A peça jurídica sustenta a ausência de nexo de causalidade, que é o termo técnico para a falta de ligação direta entre as ações da acusada e o resultado fatal, e questiona a validade das provas de embriaguez e excesso de velocidade apresentadas pelo Ministério Público.

De acordo com os memoriais defensivos, o atropelamento teria sido inevitável mesmo se o veículo estivesse dentro do limite de velocidade da via, devido ao que chamam de entrada inopinada da vítima na pista. Os advogados destacam que Francisco Lucio Maia apresentava um nível de álcool no sangue de 25,54 dg/l, valor quatro vezes superior ao limite considerado crime para condutores, e atravessava a avenida fora da faixa de pedestres conduzindo um carrinho sem sinalização reflexiva. No texto das alegações finais, a defesa reforça a tese de que “o resultado, de que depende a existência do crime, somente é imputável a quem lhe deu causa”.

Um dos pontos centrais da argumentação é o sistema anticolisão do veículo JEEP Compass conduzido pela médica, que não foi acionado no momento do impacto. Para o assistente técnico da defesa, o fato de a tecnologia de frenagem automática não ter detectado o obstáculo comprova que a movimentação do pedestre foi repentina, impedindo a reação tanto da motorista quanto dos sensores eletrônicos. Conforme trecho do acórdão do Tribunal de Justiça de Mato Grosso citado na peça, o sistema não foi acionado “obviamente por conta de a vítima ter entrado de inopino na pista de rolamento”.

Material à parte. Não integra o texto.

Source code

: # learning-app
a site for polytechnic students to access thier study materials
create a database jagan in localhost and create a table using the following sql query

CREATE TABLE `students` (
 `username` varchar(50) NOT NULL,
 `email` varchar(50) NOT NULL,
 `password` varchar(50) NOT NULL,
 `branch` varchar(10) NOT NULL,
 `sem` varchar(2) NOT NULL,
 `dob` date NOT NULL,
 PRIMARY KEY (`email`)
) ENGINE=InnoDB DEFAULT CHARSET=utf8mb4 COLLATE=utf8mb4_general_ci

Sobre a acusação de embriaguez, a defesa apresentou um mapeamento genético e laudos médicos que indicam que o rubor facial apresentado por Letícia no dia dos fatos decorreu de uma condição clínica chamada rosácea, agravada pelo estado emocional de choro e estresse. Além disso, os advogados pontuam que o exame clínico realizado por um médico legista oficial logo após o acidente resultou negativo para sinais de embriaguez.

Quanto ao excesso de velocidade, a defesa recorda que os laudos periciais iniciais foram anulados pela Justiça por quebra da cadeia de custódia, que ocorre quando há falha na preservação da integridade das provas.A apresentação das alegações finais não importa em renúncia ao direito de celebrar o acordo ainda em discussão com o Ministério Público.